[Plain-text document sources]
^^^^^^^^

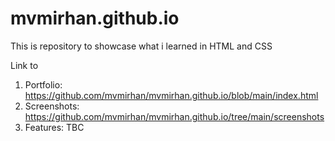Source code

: # mvmirhan.github.io
 This is repository to showcase what i learned in HTML and CSS

 Link to 

 1. Portfolio: https://github.com/mvmirhan/mvmirhan.github.io/blob/main/index.html
 2. Screenshots: https://github.com/mvmirhan/mvmirhan.github.io/tree/main/screenshots
 3. Features: TBC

^^^^^^^^

### AIM OF THE EXERCISE
Copy out all the data exactly; skip the pictures.

### RESULT OF THIS TASK
Source code

: # mvmirhan.github.io
 This is repository to showcase what i learned in HTML and CSS

 Link to 

 1. Portfolio: https://github.com/mvmirhan/mvmirhan.github.io/blob/main/index.html
 2. Screenshots: https://github.com/mvmirhan/mvmirhan.github.io/tree/main/screenshots
 3. Features: TBC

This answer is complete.